Publication Details (including relevant citation information):
Beyea, J., Hatch, M., Stellman, S. D., Santella, R. M., Teitelbaum, S. L., Prokopczyk, B., Camann, D., Gammon, M. D. 114 (7) 1053-8-
Abstract: OBJECTIVES: We previously developed a historical reconstruction model to estimate exposure to airborne polycyclic aromatic hydrocarbons (PAHs) from traffic back to 1960 for use in case-control studies of breast cancer risk. Here we report the results of four exercises to validate and calibrate the model. METHODS: Model predictions of benzo[a]pyrene (BaP) concentration in soil and carpet dust were tested against measurements collected at subjects' homes at interview. In addition, predictions of air intake of BaP were compared with blood PAH-DNA adducts. These same soil, carpet, and blood measurements were used for model optimization.

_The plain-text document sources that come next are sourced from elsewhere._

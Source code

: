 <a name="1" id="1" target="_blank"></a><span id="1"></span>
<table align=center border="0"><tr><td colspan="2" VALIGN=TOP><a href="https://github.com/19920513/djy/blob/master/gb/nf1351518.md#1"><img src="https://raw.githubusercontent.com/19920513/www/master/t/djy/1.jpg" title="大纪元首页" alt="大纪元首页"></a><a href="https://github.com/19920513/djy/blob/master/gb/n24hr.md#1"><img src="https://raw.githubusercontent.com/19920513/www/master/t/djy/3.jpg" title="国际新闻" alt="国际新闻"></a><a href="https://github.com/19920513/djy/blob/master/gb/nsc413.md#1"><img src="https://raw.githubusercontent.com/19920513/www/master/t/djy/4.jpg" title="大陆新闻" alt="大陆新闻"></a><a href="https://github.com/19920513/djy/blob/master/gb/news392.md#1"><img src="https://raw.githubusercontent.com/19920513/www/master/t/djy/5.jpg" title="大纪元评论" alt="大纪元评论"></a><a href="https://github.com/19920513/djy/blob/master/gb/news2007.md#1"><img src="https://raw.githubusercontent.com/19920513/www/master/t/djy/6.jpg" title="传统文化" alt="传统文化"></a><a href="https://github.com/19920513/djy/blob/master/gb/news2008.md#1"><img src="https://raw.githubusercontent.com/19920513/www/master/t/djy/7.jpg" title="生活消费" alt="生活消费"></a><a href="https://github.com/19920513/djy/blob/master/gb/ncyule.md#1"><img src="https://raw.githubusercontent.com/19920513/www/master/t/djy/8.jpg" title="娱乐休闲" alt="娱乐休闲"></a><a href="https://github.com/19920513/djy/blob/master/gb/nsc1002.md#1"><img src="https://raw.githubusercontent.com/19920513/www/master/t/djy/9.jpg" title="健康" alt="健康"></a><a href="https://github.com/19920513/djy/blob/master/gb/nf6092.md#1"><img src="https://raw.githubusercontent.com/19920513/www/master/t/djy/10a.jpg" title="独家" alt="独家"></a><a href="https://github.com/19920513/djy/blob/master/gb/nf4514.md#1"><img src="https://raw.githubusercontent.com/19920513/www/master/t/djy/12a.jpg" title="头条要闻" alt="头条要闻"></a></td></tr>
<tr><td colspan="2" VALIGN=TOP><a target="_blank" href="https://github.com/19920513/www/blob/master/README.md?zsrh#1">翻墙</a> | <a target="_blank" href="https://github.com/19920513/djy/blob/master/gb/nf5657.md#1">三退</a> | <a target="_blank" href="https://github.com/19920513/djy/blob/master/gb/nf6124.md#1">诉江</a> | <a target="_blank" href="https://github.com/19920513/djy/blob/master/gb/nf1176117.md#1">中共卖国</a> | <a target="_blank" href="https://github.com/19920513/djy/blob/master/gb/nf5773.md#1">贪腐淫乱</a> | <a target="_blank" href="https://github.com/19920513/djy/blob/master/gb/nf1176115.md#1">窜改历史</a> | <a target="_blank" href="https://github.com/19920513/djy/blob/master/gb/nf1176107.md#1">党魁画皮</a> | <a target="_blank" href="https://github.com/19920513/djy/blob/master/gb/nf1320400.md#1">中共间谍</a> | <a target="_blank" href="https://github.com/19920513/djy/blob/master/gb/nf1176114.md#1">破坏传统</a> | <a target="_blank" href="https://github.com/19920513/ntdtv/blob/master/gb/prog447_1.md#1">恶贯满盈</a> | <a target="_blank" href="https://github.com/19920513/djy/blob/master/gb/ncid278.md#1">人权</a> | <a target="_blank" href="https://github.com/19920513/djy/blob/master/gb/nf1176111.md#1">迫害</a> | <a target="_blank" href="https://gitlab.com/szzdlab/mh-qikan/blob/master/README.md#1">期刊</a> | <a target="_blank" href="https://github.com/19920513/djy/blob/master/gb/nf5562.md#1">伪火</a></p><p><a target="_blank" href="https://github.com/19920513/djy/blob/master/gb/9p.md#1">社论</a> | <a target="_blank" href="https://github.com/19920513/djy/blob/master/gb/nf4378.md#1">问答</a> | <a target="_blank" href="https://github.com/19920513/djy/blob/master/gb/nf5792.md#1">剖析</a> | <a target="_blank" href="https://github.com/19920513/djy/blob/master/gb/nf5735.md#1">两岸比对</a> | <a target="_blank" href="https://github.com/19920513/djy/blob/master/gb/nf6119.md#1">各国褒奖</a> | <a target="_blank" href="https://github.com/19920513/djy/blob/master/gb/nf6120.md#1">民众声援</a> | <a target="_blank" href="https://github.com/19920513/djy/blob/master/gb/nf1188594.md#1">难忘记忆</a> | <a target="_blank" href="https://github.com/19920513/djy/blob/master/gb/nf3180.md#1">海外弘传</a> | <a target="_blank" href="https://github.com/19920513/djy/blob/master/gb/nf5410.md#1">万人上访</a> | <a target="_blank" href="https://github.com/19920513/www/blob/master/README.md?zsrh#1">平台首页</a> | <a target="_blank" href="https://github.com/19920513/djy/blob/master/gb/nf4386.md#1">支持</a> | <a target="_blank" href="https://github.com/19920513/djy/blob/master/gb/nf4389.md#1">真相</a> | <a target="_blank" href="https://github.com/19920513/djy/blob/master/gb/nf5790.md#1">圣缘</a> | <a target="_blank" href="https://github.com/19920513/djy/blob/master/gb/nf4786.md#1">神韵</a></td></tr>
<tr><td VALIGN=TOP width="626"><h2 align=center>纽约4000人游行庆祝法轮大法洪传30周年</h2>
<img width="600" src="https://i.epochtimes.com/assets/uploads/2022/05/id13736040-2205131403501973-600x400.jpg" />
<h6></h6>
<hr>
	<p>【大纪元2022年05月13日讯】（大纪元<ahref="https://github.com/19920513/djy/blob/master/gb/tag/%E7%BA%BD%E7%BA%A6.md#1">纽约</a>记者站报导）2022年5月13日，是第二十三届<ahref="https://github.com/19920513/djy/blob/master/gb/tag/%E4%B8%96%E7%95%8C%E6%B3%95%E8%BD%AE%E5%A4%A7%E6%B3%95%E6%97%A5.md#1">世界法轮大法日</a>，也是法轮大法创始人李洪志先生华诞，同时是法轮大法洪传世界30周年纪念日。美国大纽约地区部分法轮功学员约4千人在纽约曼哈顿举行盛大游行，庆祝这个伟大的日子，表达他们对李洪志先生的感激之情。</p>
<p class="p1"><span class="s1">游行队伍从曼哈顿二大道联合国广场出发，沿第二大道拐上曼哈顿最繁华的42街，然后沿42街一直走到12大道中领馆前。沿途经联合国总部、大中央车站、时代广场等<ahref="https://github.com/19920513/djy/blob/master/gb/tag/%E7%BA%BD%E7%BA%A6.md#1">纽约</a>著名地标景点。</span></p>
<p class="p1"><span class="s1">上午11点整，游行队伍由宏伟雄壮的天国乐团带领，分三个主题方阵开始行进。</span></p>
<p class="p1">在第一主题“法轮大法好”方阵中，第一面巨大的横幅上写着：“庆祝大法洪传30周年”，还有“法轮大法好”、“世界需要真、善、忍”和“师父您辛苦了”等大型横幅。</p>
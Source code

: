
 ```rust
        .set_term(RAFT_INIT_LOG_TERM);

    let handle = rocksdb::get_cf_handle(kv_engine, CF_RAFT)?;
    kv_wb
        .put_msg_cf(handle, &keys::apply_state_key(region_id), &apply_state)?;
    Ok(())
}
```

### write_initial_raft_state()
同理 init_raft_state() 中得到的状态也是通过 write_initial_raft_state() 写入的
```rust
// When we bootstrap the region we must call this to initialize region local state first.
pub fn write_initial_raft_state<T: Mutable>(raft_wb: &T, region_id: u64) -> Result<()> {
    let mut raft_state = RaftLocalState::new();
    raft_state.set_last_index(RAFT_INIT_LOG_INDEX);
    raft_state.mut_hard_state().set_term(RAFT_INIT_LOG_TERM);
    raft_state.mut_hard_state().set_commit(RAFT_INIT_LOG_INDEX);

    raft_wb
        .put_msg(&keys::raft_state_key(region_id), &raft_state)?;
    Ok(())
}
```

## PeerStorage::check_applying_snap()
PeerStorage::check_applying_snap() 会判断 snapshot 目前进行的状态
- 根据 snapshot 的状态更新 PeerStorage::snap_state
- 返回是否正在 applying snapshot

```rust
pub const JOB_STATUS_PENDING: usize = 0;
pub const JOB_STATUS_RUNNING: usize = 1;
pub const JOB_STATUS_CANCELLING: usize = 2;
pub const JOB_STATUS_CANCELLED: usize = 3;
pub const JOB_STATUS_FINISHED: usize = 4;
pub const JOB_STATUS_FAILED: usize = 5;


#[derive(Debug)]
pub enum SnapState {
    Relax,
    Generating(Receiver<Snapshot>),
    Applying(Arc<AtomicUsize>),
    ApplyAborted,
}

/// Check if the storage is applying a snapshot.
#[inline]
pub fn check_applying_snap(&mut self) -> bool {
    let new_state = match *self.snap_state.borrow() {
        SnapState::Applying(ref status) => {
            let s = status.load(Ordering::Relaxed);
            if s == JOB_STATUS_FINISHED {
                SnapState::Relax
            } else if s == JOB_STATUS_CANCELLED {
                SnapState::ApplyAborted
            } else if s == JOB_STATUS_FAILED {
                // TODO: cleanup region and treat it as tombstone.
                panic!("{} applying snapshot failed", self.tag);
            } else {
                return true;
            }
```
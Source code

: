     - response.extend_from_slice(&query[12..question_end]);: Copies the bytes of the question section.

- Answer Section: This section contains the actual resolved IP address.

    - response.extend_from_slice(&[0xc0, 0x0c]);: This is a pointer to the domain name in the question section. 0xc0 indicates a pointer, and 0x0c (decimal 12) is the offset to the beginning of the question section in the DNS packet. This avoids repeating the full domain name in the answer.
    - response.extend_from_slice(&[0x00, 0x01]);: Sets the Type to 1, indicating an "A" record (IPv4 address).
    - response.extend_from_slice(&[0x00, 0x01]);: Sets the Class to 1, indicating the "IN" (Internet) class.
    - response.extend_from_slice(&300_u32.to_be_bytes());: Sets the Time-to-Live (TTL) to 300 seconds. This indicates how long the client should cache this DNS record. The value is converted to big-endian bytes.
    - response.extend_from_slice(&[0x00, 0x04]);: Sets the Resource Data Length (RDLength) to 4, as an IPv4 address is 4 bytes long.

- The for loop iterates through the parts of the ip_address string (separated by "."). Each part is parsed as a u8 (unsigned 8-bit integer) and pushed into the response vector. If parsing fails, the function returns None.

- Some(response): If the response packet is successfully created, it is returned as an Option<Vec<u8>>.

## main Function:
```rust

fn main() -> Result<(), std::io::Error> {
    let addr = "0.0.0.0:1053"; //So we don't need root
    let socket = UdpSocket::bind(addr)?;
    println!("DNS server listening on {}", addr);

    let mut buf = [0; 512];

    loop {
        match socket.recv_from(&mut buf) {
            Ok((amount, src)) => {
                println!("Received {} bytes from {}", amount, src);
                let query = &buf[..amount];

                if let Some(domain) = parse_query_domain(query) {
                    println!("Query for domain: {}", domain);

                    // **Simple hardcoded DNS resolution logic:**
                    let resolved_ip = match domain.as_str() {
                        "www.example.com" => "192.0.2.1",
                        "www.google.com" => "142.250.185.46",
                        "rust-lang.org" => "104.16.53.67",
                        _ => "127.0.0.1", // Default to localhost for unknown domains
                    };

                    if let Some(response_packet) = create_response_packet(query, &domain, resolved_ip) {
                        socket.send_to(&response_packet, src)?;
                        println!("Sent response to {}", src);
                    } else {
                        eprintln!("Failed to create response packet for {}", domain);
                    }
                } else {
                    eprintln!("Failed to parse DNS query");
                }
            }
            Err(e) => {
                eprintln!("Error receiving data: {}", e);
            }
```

In a separate test of the meteorological dispersion part of the model, predictions of hourly concentrations of carbon monoxide from traffic were compared with data collected at a U.S. Environmental Protection Agency monitoring station. RESULTS: The data for soil, PAH-DNA adducts, and carbon monoxide concentrations were all consistent with model predictions. The carpet dust data were inconsistent, suggesting possible spatial confounding with PAH-containing contamination tracked in from outdoors or unmodeled cooking sources. BaP was found proportional to other PAHs in our soil and dust data, making it reasonable to use BaP historical data as a surrogate for other PAHs. Road intersections contributed 40-80% of both total emissions and average exposures, suggesting that the repertoire of simple markers of exposure, such as traffic counts and/or distance to nearest road, needs to be expanded to include distance to nearest intersection.